When the lock operating member 25 is in the lock position, the limiting portion 30 is in registry with the elastic engagement members 27, and the inner diameter of the limiting portion 30 is equal to a circle on which the outer surfaces of the elastic engagement members 27 lie. Therefore, when the lock operating member 25 is in the lock position, with the elastic engagement members 27 disposed in their engagement position, the limiting portion 30 prevents the elastic engagement members 27 from being displaced into their retracted position.

When the lock operating member 25 is in the lock release position, the allowing portion 31 is in registry with the elastic engagement members 27, and in this condition the elastic engagement members 27 can be elastically displaced into their retracted position.

A rear end of the flexure restriction member 29 serves as a stopper 32, and this stopper 32 prevents the lock operating member 25 from moving forwardly beyond the lock position.

Next, the operation of this embodiment will now be described.

When the female connector 20 is to be connected, the lock operating member 25 and the lock spring 26 are mounted on the outer periphery of the tubular fitting portion 23. In this condition, the lock operating member 25 is held in the lock position, and the front end portions of the ball support holes 24 are covered respectively with the elastic engagement members 27 disposed radially outwardly thereof. Then, in this condition, the elastic engagement members 27 are elastically displaced radially outwardly one by one, and the lock balls 35 are put in the respective ball support holes 24 one by one.
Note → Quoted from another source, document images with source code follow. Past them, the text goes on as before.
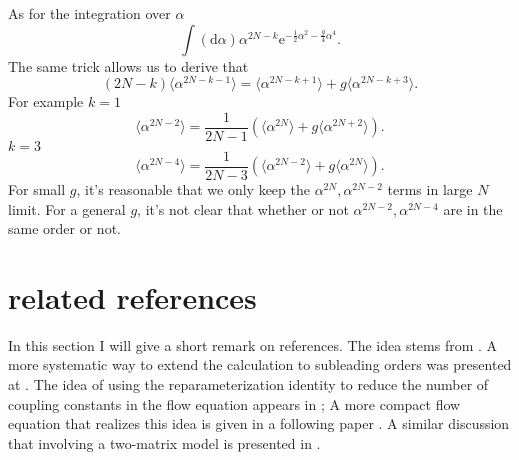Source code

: As for the integration over $\alpha$
\[
	\int (\mathrm{d}\alpha) \alpha^{2N - k} \mathrm{e}^{- \frac{1}{2} \alpha^2 - \frac{g}{4} \alpha^4}
.\] 
The same trick allows us to derive that
\[
	(2N-k) \langle \alpha^{2N-k-1}\rangle = \langle \alpha^{2N-k + 1} \rangle + g \langle \alpha^{2N-k+3} \rangle
.\] 
For example $k=1$
\[
	\langle \alpha^{2N-2} \rangle = \frac{1}{2N-1} (\langle \alpha^{2N} \rangle + g \langle \alpha^{2N+2}\rangle)
.\] 
$k=3$
\[
	\langle \alpha^{2N-4} \rangle = \frac{1}{2N-3}(\langle \alpha^{2N-2} \rangle + g \langle \alpha^{2N} \rangle)
.\] 
For small $g$, it's reasonable that we only keep the $\alpha^{2N},\alpha^{2N-2}$ terms in large $N$ limit.
For a general $g$, it's not clear that whether or not $\alpha^{2N-2},\alpha^{2N-4}$ are in the same order or not.

\section{related references}

In this section I will give a short remark on references.
The idea stems from .
A more systematic way to extend the calculation to subleading orders was presented at .
The idea of using the reparameterization identity to reduce the number of coupling constants in the flow equation appears in ;
A more compact flow equation that realizes this idea is given in a following paper .
A similar discussion that involving a two-matrix model is presented in .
At this time, the precedingly-mounted lock ball 35 is held in the front end portion of the ball support hole 24 by the elastic engagement member 27 and the ball push portion 28, and therefore even if the posture of the female connector 20 is changed, the lock ball 35 will not be disengaged from the ball support hole 24. Therefore, the mounting of the lock balls 35 can be carried out easily.

When the male connector 10 begins to fit in the female connector 20, the outer front edge of the hood portion 13 of the male connector 10 abuts against the lock balls 35, projecting radially inwardly from the inner periphery of the tubular fitting portion 23, and presses these lock balls 35. However, the lock balls 35 are urged radially inwardly by the respective elastic engagement members 27 prevented by the limiting portion 30 from radially-outward displacement, and therefore the lock balls 35 and the lock operating member 25 are pushed back in unison against the bias of the lock spring 26.
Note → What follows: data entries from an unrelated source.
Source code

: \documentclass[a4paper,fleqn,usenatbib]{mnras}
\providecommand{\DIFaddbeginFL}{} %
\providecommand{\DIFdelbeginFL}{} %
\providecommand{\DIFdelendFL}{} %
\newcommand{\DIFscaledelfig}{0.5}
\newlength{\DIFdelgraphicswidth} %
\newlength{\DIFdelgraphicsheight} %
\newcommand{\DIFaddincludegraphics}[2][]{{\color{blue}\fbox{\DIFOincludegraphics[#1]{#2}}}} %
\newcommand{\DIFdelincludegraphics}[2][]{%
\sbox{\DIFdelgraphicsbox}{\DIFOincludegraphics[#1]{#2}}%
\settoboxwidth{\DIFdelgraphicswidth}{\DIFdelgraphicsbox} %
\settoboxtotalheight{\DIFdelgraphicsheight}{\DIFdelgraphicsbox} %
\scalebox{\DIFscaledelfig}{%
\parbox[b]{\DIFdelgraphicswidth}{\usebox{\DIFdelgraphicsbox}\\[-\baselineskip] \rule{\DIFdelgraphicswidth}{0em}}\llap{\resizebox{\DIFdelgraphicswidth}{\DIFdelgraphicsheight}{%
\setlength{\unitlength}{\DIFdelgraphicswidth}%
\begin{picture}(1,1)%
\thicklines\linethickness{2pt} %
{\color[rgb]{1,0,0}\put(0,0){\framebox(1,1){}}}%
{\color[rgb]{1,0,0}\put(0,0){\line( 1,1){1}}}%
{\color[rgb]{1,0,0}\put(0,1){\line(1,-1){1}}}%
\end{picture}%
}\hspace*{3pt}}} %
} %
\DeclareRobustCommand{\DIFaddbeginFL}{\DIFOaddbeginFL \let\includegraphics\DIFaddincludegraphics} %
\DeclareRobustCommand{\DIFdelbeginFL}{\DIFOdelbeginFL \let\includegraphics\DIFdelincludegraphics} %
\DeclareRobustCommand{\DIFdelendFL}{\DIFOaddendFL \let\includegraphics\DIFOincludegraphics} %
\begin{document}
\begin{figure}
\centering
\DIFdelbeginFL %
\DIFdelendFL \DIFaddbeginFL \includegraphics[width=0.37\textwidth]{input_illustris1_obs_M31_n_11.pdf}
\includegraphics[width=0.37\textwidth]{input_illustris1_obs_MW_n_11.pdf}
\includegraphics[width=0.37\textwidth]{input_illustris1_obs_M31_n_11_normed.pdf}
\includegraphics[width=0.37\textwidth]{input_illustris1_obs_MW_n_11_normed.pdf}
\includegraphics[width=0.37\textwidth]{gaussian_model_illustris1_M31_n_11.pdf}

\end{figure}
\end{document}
Then, when the elastic engagement members 27 are shifted from the region, corresponding to the limiting portion 30, to the region corresponding to the allowing portion 31, the rearward movement of the lock operating member 25 is stopped, and the elastic engagement members 27 are elastically deformed radially outwardly, and the lock balls 35 are retracted into the respective ball support holes 24 (see FIG. 2). Thereafter, the two

connectors

10 and 20 are fitted together, with the outer peripheral surface of the hood portion 13 held in contact with the lock balls 35.

Then, the two

connectors

10 and 20 are fitted deep together, and the engagement groove 14 in the male connector 10 is brought into registry with the lock balls 35 whereupon the elastic engagement members 27 are elastically restored radially inwardly because of their elastic restoring force, and the lock balls 35 become engaged in the engagement groove 14. As a result, under the influence of the lock spring 26, the lock operating member 25 is moved forward, and also the male connector 10 is moved rearward relative to the female connector, and the fitting operation is completed when the lock operating member 25 reaches the lock position. At this time, since the elastic engagement members 27 are disposed in registry with the limiting portion 30, and therefore are prevented from being displaced radially outwardly, the engagement of the lock balls 35 in the engagement groove 14 is maintained, so that the fitted two

connectors

10 and 20 are locked together against withdrawal.

For disengaging the two

connectors

10 and 20 from each other, the lock operating member 25 is moved from the lock position into the lock release position, so that the elastic engagement members 27 are shifted from the limiting portion 30 to the allowing portion 31, thereby releasing the locking. Then, in this condition, the lock operating member 25 is held in the lock release position with the hand, and the two

connectors

10 and 20 are moved away from each other. As a result, the lock balls 35 are displaced radially outwardly to be disengaged from the engagement groove 14, and the two

connectors

10 and 20 are disengaged from each other through the process shown in FIG. 3.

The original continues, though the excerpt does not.